By RACHEL SPENCE
You can get cappuccino all over Italy. What makes Trieste so special?
Passion and expertise. The average Triestine drinks twice as much coffee per year as other Italians – which means they're drinking around 10kg each.
Today, she's the leading coffee port in the Mediterranean; the hometown of Illy caffè and supplier of more than 40 per cent of Italy's coffee. It's one of the few places in the world where you'll find every cog in the coffee-industry wheel: importers, wholesalers, purifiers, roasters, dealers, tasters, not to mention torrefazioni (fresh coffee shops) and hundreds of cafés.
Trieste and the bean go back a long way?
More than 200 years. In 1719, cunning Charles VI of Austria declared the city, then a part of the Hapsburg empire, a duty- and tax-free port. Suddenly Trieste was everybody's favourite anchorage and, Austrians being notorious caffeine addicts, coffee was one of their biggest imports.
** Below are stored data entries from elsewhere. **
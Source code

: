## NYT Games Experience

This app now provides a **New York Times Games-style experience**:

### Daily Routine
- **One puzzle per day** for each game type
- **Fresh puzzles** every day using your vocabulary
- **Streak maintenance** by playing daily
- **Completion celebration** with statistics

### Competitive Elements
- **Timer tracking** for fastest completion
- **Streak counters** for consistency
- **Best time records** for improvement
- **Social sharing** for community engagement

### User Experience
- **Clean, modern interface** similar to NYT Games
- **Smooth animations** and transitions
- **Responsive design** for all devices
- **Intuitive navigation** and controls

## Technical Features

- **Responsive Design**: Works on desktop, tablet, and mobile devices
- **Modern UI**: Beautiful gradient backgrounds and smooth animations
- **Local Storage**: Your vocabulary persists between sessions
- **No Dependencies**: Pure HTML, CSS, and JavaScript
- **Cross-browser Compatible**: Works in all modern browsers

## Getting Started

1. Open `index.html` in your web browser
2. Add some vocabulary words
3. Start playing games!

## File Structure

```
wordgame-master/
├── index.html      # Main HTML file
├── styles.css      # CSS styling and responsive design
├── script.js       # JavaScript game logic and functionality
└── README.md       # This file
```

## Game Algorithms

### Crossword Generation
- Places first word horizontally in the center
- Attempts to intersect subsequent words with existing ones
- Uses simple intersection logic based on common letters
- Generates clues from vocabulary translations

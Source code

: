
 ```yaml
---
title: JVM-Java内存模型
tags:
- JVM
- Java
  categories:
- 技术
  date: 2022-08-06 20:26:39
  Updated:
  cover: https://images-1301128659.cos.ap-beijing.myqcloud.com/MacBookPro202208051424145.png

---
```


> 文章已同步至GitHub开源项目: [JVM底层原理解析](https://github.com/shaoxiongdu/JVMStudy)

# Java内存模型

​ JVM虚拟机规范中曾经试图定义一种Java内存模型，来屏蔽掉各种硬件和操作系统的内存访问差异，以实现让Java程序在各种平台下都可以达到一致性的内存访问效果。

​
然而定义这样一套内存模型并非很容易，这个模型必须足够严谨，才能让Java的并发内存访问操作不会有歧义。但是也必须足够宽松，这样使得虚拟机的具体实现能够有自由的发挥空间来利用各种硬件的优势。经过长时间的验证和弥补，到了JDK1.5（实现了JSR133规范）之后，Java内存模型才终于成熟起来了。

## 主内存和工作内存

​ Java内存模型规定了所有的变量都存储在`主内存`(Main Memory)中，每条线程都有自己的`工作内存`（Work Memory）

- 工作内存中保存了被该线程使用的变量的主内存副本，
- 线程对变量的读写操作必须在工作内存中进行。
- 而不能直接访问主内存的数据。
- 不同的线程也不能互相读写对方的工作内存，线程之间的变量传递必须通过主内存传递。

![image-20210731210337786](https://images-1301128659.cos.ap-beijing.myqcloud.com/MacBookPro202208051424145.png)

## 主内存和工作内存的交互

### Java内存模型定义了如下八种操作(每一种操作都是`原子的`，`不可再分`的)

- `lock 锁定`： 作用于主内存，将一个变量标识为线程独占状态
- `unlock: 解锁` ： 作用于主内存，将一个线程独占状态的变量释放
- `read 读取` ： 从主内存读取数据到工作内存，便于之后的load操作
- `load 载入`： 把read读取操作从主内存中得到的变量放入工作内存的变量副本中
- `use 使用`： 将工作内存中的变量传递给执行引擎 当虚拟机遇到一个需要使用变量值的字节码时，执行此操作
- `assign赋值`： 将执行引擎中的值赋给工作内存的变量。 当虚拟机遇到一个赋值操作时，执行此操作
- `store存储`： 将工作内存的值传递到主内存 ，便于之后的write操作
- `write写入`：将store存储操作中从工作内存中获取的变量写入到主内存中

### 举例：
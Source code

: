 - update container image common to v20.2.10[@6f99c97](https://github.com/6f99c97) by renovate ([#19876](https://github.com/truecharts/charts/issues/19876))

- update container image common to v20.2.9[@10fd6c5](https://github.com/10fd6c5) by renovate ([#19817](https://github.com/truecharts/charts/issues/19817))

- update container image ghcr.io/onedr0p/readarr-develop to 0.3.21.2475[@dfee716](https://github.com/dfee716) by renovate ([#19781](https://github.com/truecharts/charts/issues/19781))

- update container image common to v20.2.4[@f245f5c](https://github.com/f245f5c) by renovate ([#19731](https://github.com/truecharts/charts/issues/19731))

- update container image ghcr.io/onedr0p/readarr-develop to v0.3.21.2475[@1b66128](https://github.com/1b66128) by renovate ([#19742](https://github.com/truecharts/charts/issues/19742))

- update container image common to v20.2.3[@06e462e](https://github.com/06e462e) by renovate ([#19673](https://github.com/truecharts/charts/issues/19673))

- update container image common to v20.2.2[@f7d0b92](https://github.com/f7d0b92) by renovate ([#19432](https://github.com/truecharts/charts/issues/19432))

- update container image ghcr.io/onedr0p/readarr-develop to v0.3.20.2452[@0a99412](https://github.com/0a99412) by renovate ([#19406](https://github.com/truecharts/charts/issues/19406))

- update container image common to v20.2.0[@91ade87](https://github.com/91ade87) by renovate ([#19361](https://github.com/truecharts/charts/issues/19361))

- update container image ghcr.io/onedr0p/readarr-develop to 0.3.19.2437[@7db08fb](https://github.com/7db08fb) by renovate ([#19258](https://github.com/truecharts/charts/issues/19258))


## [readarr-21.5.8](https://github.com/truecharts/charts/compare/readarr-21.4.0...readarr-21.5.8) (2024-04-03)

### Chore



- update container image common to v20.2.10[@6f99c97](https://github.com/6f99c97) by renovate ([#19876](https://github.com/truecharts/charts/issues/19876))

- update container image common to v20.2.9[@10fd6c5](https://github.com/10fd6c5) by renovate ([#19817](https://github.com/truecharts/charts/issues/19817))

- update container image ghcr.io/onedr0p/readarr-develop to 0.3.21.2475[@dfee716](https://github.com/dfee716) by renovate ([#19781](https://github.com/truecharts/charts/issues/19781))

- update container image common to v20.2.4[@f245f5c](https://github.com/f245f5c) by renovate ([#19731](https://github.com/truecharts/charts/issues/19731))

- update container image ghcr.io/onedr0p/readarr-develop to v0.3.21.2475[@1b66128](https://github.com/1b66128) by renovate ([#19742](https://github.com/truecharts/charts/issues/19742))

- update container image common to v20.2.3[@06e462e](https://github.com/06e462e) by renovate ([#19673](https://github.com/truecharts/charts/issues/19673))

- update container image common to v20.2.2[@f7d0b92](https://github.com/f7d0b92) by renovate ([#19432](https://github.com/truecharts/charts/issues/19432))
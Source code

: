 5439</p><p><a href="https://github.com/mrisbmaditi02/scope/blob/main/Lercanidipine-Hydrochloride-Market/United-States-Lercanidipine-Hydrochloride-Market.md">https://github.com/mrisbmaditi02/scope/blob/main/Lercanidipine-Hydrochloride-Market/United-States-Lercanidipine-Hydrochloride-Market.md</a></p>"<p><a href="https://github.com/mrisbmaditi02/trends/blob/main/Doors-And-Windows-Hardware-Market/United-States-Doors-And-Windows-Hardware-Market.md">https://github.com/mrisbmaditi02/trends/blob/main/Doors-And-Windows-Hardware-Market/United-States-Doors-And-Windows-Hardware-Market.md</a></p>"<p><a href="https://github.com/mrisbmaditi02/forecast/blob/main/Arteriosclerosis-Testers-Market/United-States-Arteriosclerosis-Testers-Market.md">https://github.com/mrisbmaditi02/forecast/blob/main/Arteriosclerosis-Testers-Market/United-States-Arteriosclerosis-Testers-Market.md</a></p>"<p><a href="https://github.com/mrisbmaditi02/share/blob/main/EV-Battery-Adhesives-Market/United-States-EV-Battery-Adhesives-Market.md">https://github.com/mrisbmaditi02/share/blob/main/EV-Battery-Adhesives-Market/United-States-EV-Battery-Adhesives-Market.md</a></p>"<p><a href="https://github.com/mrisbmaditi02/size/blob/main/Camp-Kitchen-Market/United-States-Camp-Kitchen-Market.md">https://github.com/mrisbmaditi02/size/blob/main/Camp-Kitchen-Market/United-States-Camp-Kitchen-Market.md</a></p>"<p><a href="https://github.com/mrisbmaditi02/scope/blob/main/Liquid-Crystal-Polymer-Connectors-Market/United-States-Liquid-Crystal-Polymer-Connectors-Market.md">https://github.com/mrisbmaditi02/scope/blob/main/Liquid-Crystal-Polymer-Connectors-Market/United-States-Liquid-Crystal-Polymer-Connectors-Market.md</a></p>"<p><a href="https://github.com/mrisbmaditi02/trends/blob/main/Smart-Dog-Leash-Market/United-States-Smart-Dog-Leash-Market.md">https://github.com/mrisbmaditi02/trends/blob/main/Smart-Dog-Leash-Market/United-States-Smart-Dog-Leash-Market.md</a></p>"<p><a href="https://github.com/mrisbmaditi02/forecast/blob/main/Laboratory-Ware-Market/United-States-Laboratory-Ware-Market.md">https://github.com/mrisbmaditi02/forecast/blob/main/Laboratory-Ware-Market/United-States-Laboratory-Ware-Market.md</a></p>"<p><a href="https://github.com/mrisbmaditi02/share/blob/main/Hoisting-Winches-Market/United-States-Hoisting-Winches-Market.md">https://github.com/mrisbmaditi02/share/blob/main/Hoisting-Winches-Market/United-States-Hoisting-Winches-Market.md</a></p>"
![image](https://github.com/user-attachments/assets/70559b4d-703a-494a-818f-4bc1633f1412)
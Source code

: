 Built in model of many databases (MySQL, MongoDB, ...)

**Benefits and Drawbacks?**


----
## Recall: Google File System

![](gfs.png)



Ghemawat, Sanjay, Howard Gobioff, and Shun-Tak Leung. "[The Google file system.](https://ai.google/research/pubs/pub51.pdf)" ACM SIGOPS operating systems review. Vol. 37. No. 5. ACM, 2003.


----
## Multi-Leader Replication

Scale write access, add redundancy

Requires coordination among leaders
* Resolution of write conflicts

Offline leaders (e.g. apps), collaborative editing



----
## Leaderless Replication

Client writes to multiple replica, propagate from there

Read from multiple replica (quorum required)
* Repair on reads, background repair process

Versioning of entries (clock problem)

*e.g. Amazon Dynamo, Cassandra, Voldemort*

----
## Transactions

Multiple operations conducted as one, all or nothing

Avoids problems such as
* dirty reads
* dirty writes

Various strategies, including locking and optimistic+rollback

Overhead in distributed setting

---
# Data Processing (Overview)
The industry took root here, followed by some of Europe's finest coffee houses.
Great, is it time for a cup of Joe?
No, we're starting at source, down by the waterfront, now a tame wash of glassy water peppered with weekend sailing boats. As we wander down the Molo Audace jetty, we see the stone stanchions, wrapped with hefty chains. It was here, back in the 18th century, that the merchant captains moored their sailing ships, groaning with sacks of beans, after voyages from the Ivory Coast, Brazil, Cuba.
Ugh! Maybe I'll skip the coffee.
No, come to the Pasticceria Caffè Pirona (Largo Barriera Vecchia, 12). A favourite haunt of James Joyce, who lived in Trieste from 1904 to 1920, its cosy, wood-panelled interior evokes fin-de-siècle Vienna. Customers stand at the glass counter under which lie rows of mitteleuropean pastries: strudel, sacher torte, kifel.
Joyce wasn't much of a coffee drinker – he preferred something stronger – but I try his favourite pastry, the cornetto alle noce, a nutty, honeyed confection in the shape of a horseshoe. Scrumptious.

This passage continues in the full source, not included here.